Attracting Diverse Talent: How Collaboration is Key
As unemployment rates continue to fall, key skills are becoming much harder (and more expensive) to find. Businesses who are tied to traditional operating models may find that they are at an additional disadvantage too. Unable to convince the people they need to come and work in their offices, these organisations are pushing those skills towards their competitors.
The changing face of the millennial workplace
Anyone born before the 1990s is well acquainted with the traditional office-bound ways of working, and up until the late 90s agile working was seen as rather unusual - although it started gaining traction in the 2000s. But when the Millennial generation started entering the workplace, flexible and remote working were already high on the agenda, and this new generation had a different way of looking at work and how they could be most productive.
An extensive survey conducted by PricewaterhouseCoopers – Workforce of the Future – documented some of these Millennial expectations, including:
- Just 29% expect to work ‘regular’ office hours.
- 32% expect to be working only flexible hours.
- One quarter expect to work regular (9 to 5) office hours.
The increasingly project-based nature of work means that Millennials are anticipating a constant ebb-and-flow of tasks as their workload changes from day to day, and week to week. Looking further ahead, 60% believe that most people will not enjoy stable, long-term employment in the future.
Give me control of my life
When asked what they value most about work, PwC found that 25% of all workers (not just Millennials) value “flexibility and being control of the work they do and when.” For traditional businesses this is a terrifying prospect – a quarter of potential employees want greater control of their workload and scheduling, and by extension, the right not to come into the office. Another study by the ADP Research Institute found that 82% of younger workers expect to be able to define their own work schedule.
Salary is important to younger workers, but other factors heavily influence their career choices; a good work/life balance, opportunities to train for leadership, and flexible working are the most important non-salary factors considered by millennials in a 2016 Deloitte study.
Presenteeism is dying
As Millennials begin to make up more of the workforce, we can expect these requirements to become the standard. As a result, businesses will be forced to change the way they work, updating processes to support flexible and remote working, in particular.
But this is not a case of pandering to greedy, lazy employees. Millennials are motivated by productivity, not presenteeism. So long as the job gets done properly, they reason, why hang around at work any longer than is necessary. And if that work can be done from home, so much the better.
It is hard to fault that logic.
Updating technology and mindsets
To attract the brightest and best, your business is going to have to seriously reconsider how it views work, productivity and collaboration. If the most skilled candidates want to work remotely according to a schedule of their own making, you need to look at the technologies needed to make that a reality. Furthermore, some of the most talented potential employees may be based in locations where it would be impractical or impossible for them to attend a physical office.
With a geographically dispersed workforce, collaboration will be almost totally reliant on technology platform of choice. The tools you use must support co-working to the same level as if your team was based in the same physical office.
Without that virtual proximity, efficiency and productivity will lag.
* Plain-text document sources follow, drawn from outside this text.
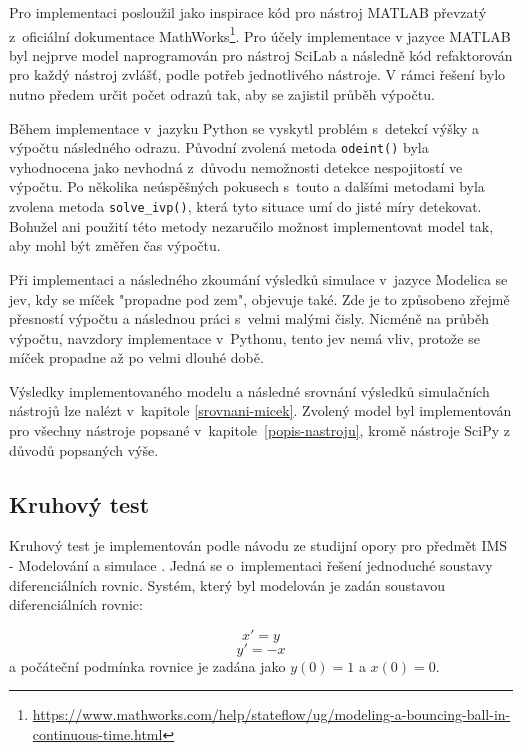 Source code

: Pro implementaci posloužil jako inspirace kód pro nástroj MATLAB převzatý z~oficiální dokumentace MathWorks\footnote{\url{https://www.mathworks.com/help/stateflow/ug/modeling-a-bouncing-ball-in-continuous-time.html}}. Pro účely implementace v jazyce MATLAB byl nejprve model naprogramován pro nástroj SciLab a následně kód refaktorován pro každý nástroj zvlášť, podle potřeb jednotlivého nástroje. V rámci řešení bylo nutno předem určit počet odrazů tak, aby se zajistil průběh výpočtu.

Během implementace v~jazyku Python se vyskytl problém s~detekcí výšky a výpočtu následného odrazu. Původní zvolená metoda \texttt{odeint()} byla vyhodnocena jako nevhodná z~důvodu nemožnosti detekce nespojitostí ve výpočtu. Po několika neúspěšných pokusech s~touto a dalšími metodami byla zvolena metoda \texttt{solve\_ivp()}, která tyto situace umí do jisté míry detekovat.  Bohužel ani použití této metody nezaručilo možnost implementovat model tak, aby mohl být změřen čas výpočtu.

Při implementaci a následného zkoumání výsledků simulace v~jazyce Modelica se jev, kdy se míček "propadne pod zem", objevuje také. Zde je to způsobeno zřejmě přesností výpočtu a následnou práci s~velmi malými čisly. Nicméně na průběh výpočtu, navzdory implementace v~Pythonu, tento jev nemá vliv, protože se míček propadne až po velmi dlouhé době.

Výsledky implementovaného modelu a následné srovnání výsledků simulačních nástrojů lze nalézt v~kapitole \ref{srovnani-micek}.
Zvolený model byl implementován pro všechny nástroje popsané v~kapitole~\ref{popis-nastroju}, kromě nástroje SciPy z důvodů popsaných výše.

\subsection*{Kruhový test}
\label{kruhovy-test}

Kruhový test je implementován podle návodu ze studijní opory pro předmět IMS - Modelování a simulace \cite{IMS-skripta}. Jedná se o~implementaci řešení jednoduché soustavy diferenciálních rovnic. Systém, který byl modelován je zadán soustavou diferenciálních rovnic:

\begin{equation}
   x' = y
\end{equation}
\begin{equation}
    y' = -x
\end{equation}
a počáteční podmínka rovnice je zadána jako $y(0) = 1$ a $x(0) = 0$.

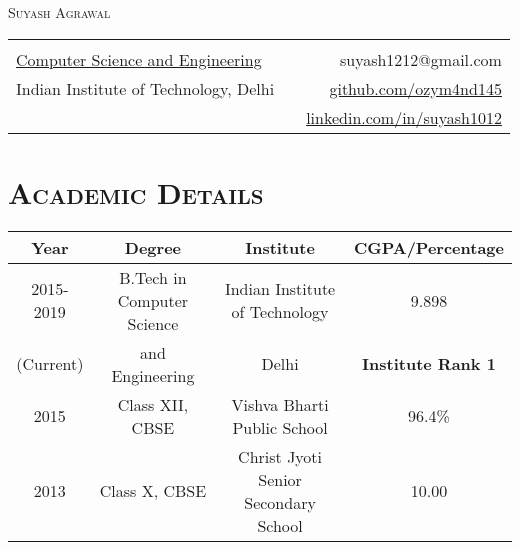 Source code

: \documentclass{article}
\newcommand{\tmpsection}[1]{}
\let\tmpsection=\section
\renewcommand{\section}[1]{\tmpsection*{\textsc{#1}}}
\begin{document}

\begin{center}
 {\Large \textsc{Suyash Agrawal} }\\ 
\begin{tabular}{ l p{8cm} r }
    & &   \\
  \href{http://www.cse.iitd.ernet.in/}{Computer Science and Engineering} & & suyash1212@gmail.com \\
  Indian Institute of Technology, Delhi
  & & \href{https://github.com/ozym4nd145/}{github.com/ozym4nd145} \\
  & & \href{https://www.linkedin.com/in/suyash1012}{linkedin.com/in/suyash1012}\\
\end{tabular}
\end{center}


\section{Academic Details}

\begin{center}
\begin{tabular}{ |c | c | c | c |}
\hline
Year & Degree & Institute & CGPA/Percentage \\ 
\hline
2015-2019 & B.Tech in Computer Science & Indian Institute of Technology & 9.898 \\ 
(Current) & and Engineering & Delhi & \textbf{Institute Rank 1}\\
\hline


2015 & Class XII, CBSE & Vishva Bharti Public School & 96.4\% \\ 

\hline
2013 & Class X, CBSE & Christ Jyoti Senior Secondary School & 10.00 \\  \hline
\end{tabular}
\end{center}
\end{document}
Get it right, however, and everyone benefits, including those employees who do work in the office. Collaboration technologies like Microsoft Office 365 can be used everywhere; just because two people are sat in the same office does not mean they cannot benefit from co-authoring tools that allow them to work on the same document simultaneously for instance.
In a survey conducted by Navisite, real-time co-authoring is being used by the majority of respondents daily, but 41% – a sizeable minority – still lack access to these tools or do not use them daily. This places those employees, and your business in general, at a disadvantage to better equipped competitors.
Importantly, choosing a Cloud-based productivity suite dramatically simplifies the process of scaling infrastructure to cope with a constantly changing workforce. Should predictions about the project-based employment model come true, you can quickly add or remove capacity as teams grow temporarily – and you never end up paying for unused redundancy.
One word of warning
Flexible working will also prove vital to retaining the talent you already have onboard. According to the Deloitte study, two thirds of Millennials expected to leave their current employer by 2020, and many will decide to join an organisation that offers better benefits – including flexible working. The number one challenge to enabling effective organisation according to Navisite research is “changing and different working styles and habits” – which makes it vital that the right tools are in place to adapt to these new expectations.
It’s also important to note that Millennial users have a low loyalty threshold – if they feel an acceptable work-life cannot be achieved, they will walk. Which puts you back into the fight to attract replacement talent.
The workplace is changing, driven by the next generation of workers. Your business must stay ahead of these changes if you want to attract the finest talent.